**Recorded data**
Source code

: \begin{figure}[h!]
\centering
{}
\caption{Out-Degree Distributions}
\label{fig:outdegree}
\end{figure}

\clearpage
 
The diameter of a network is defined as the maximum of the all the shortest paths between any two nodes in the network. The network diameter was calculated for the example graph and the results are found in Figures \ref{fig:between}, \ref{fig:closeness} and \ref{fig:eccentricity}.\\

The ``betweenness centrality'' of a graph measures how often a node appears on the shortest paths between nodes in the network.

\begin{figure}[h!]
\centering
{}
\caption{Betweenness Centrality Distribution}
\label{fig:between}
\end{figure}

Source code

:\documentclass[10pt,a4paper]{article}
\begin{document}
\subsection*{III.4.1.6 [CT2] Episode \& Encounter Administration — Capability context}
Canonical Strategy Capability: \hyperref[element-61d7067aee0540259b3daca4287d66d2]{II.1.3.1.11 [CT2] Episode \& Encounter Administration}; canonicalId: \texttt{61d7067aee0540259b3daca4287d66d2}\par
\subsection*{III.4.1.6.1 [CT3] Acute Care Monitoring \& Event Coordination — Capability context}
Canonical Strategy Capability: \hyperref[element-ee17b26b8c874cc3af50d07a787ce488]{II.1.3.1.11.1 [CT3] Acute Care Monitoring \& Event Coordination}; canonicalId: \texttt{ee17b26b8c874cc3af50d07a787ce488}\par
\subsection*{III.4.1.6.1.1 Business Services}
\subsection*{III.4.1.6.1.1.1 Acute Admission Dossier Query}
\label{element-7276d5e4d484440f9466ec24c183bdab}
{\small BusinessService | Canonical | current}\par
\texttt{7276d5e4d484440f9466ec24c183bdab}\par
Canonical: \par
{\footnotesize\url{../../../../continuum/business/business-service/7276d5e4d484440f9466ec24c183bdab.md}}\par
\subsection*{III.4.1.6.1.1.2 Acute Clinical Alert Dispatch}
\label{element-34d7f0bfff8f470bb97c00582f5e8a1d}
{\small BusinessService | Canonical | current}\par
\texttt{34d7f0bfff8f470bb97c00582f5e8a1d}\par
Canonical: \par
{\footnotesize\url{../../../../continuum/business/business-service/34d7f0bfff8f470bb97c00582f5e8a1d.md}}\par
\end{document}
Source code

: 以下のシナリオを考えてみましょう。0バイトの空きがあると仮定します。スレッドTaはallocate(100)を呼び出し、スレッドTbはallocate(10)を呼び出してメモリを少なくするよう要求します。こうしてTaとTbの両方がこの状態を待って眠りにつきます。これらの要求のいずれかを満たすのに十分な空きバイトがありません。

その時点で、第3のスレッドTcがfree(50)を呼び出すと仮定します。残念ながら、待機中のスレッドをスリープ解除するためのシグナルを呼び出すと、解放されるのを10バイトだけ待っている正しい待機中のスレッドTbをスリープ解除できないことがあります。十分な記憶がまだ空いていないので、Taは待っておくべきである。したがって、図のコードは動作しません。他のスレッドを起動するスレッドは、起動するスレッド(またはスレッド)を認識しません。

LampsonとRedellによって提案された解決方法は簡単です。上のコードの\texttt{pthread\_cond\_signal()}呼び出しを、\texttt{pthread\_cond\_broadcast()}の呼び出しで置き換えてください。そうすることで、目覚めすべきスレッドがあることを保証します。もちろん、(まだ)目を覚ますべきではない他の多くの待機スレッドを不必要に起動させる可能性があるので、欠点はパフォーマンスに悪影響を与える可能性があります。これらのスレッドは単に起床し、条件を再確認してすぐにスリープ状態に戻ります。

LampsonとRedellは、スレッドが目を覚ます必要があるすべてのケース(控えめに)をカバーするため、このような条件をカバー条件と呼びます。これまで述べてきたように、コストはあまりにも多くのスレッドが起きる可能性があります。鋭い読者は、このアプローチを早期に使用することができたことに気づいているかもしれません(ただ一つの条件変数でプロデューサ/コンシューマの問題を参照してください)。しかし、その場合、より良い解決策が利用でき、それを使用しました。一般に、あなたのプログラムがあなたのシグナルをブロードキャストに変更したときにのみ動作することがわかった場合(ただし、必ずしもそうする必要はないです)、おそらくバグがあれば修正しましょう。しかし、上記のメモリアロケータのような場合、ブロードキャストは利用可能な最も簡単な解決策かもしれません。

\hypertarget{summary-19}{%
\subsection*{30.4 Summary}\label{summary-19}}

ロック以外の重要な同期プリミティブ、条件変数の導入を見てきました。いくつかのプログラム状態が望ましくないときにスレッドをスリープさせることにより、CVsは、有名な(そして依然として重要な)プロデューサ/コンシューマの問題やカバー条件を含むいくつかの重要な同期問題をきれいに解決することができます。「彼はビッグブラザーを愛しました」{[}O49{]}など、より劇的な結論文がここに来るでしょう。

**WHAT TO WORK ON**
Filter the entries above down to the lines containing the word "subsection".

**ANSWER BOX**
\subsection*{III.4.1.6 [CT2] Episode \& Encounter Administration — Capability context}
\subsection*{III.4.1.6.1 [CT3] Acute Care Monitoring \& Event Coordination — Capability context}
\subsection*{III.4.1.6.1.1 Business Services}
\subsection*{III.4.1.6.1.1.1 Acute Admission Dossier Query}
\subsection*{III.4.1.6.1.1.2 Acute Clinical Alert Dispatch}
\subsection*{30.4 Summary}\label{summary-19}}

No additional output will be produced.